The novel is set in the future, in 2044, where the world is plagued by financial and social issues. Many of the people in the world in which the novel is set use the OASIS, a virtual world with elements of various current video games and multiplayer online role-playing games, as the main form of escaping the many problems that exist in their society. In fact, the OASIS is so popular and so needed, it does seem as though people spend more time in the virtual world, attached to their visors and haptic gloves, instead of the real world where real world problems exist. There is an interesting blurring between the real world and the virtual world in an attempt to show how intrinsic technology is to human existence in the near future. People even go to school in the OASIS.

The main character of the book, Wade, is an overweight and awkward teenager whose use of the OASIS is a reminder of the ways in which gaming can serve as an expression of what is going on in the minds of the players (particularly how gaming, in a manner similar to reading, is also a form, if a more condemned one, of escaping one’s reality), especially when one of the first things we learn about Wade is how he has altered his avatar within the OASIS to be a better looking version of himself – thus communicating so much information about how Wade feels about himself. If we close our eyes and think of the concept: a poor, and poorly-nourished boy stuck in his poverty-stricken home is plugged into this virtual world and is able to live as an entirely other version of himself, we can begin to understand the complexity and beauty of the concept in the novel.

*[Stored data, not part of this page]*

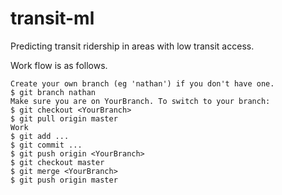 # transit-ml
Predicting transit ridership in areas with low transit access.

Work flow is as follows.

    Create your own branch (eg 'nathan') if you don't have one.
    $ git branch nathan
    Make sure you are on YourBranch. To switch to your branch:
    $ git checkout <YourBranch>
    $ git pull origin master 
    Work
    $ git add ...
    $ git commit ...
    $ git push origin <YourBranch>
    $ git checkout master
    $ git merge <YourBranch>
    $ git push origin master

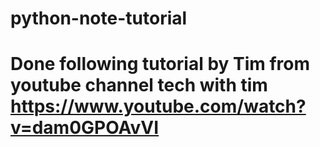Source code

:# python-note-tutorial
# Done following tutorial by Tim from youtube channel tech with tim https://www.youtube.com/watch?v=dam0GPOAvVI
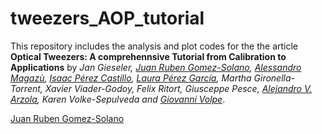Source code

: # tweezers_AOP_tutorial
 
This repository includes the analysis and plot codes for the the article **Optical Tweezers: A comprehennsive Tutorial  from Calibration to Applications** by *Jan Gieseler, [Juan Ruben Gomez-Solano](#heading-ids), [Alessandro Magazù](http://softmatterlab.org/people/alessandro-magazzu/),  [Isaac Pérez Castillo](https://scholar.google.com.mx/citations?user=58GAc80AAAAJ&hl=en), [Laura Pérez García](http://softmatterlab.org/people/laura-perez-garcia/), Martha Gironella-Torrent, Xavier Viader-Godoy, Felix Ritort, Giusceppe Pesce, [Alejandro V. Arzola](https://orcid.org/0000-0002-4860-6330), Karen Volke-Sepulveda and [Giovanni Volpe](http://softmatterlab.org/people/giovanni-volpe/)*. 
 
 <a href="#heading-ids" onclick="window.open(https://scholar.google.com.mx/citations?user=58GAc80AAAAJ&hl=en); window.open(https://scholar.google.com.mx/citations?user=58GAc80AAAAJ&hl=en); return true;">Juan Ruben Gomez-Solano</a>
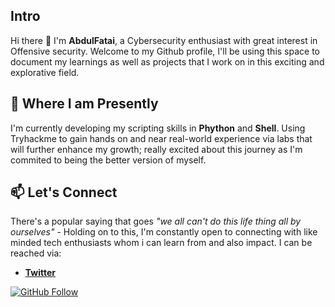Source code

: ## Intro
Hi there 👋 I'm __AbdulFatai__, a Cybersecurity enthusiast with great interest in Offensive security. Welcome to my Github profile, I'll be using this space to document my learnings as well as projects that I work on in this exciting and explorative field.

## 🌱 Where I am Presently
I'm currently developing my scripting skills in __Phython__ and __Shell__. Using Tryhackme to gain hands on and near real-world experience via labs that will further enhance my growth; really excited about this journey as I'm commited to being the better version of myself.

## 📫 Let's Connect
There's a popular saying that goes *"we all can't do this life thing all by ourselves"* - Holding on to this, I'm constantly open to connecting with like minded tech enthusiasts whom i can learn from and also impact. I can be reached via:

- __[Twitter](https://twitter.com/bydimeji)__

[![GitHub Follow](https://img.shields.io/github/followers/sixth-sensei?style=social)](https://github.com/sixth-sensei)


<!--
**sixth-sensei/sixth-sensei** is a ✨ _special_ ✨ repository because its `README.md` (this file) appears on your GitHub profile.

Here are some ideas to get you started:

- 🔭 I’m currently working on ...
- 🌱 I’m currently learning ...
- 👯 I’m looking to collaborate on ...
- 🤔 I’m looking for help with ...
- 💬 Ask me about ...
- 📫 How to reach me: ...
- 😄 Pronouns: ...
- ⚡ Fun fact: ...
-->
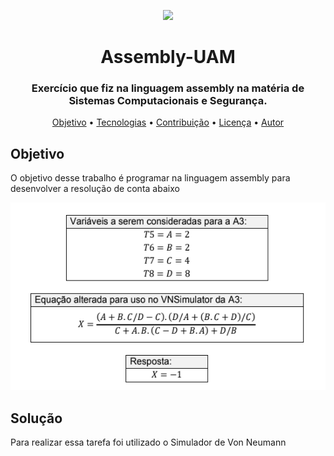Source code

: <p align="center">
  <a href="https://ant.design">
    <img width="200" src="https://images.emojiterra.com/google/android-10/512px/1f4bb.png">
  </a>
</p>
<h1 align="center">Assembly-UAM</h1>

<h3 align="center">
 Exercício que fiz na linguagem assembly na matéria de Sistemas Computacionais e Segurança. 
</h3>

<p align="center">
 <a href="#objetivo">Objetivo</a> •
 <a href="#tecnologias">Tecnologias</a> • 
 <a href="#contribuicao">Contribuição</a> • 
 <a href="#licenc-a">Licença</a> • 
 <a href="#autor">Autor</a>
</p>

## Objetivo

O objetivo desse trabalho é programar na linguagem assembly para desenvolver a resolução de conta abaixo 

  <img alt="png" src="./Github/conta.png" height="300" class="center"/>

## Solução

Para realizar essa tarefa foi utilizado o Simulador de Von Neumann

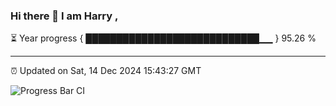 ### Hi there 👋 I am Harry , 

⏳ Year progress { ████████████████████████████▁▁ } 95.26 %

---

⏰ Updated on Sat, 14 Dec 2024 15:43:27 GMT

![Progress Bar CI](https://github.com/duykhang68/duykhang68/workflows/Progress%20Bar%20CI/badge.svg)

However, thus far, all that has been described is the main premise in which Ready Player One is set. The plot itself has to do with James Halliday, deceased creator of the OASIS, and the will he left behind which contains clues that could lead to one of the players in the OASIS amassing amazing amounts of wealth and power. Wade becomes the first person to solve the first clue and from then on, as we see his encounters with other players (both friends and enemies), as he learns to navigate the large and complex world that is the OASIS, as he escapes from the evil corporation that wants to kill him, and as he figures out clue after clue and moves closer to winning the game, it is impossible to not become enthralled and engrossed in the novel as it spirals, twists and turns, and leads us along on one hell of a rollicking good ride. Wade falls in love, he overcomes his flaws and failings and he does become the great hero he is meant to be – and although this formula does seem similar, be assured that the way it is presented in Ready Player One, in the futuristic, technology-driven world created by Ernest Cline, ensures that it is a fresh and new approach, guaranteed to make you invest time and emotion, to that age-old formula readers will never be able to get enough of.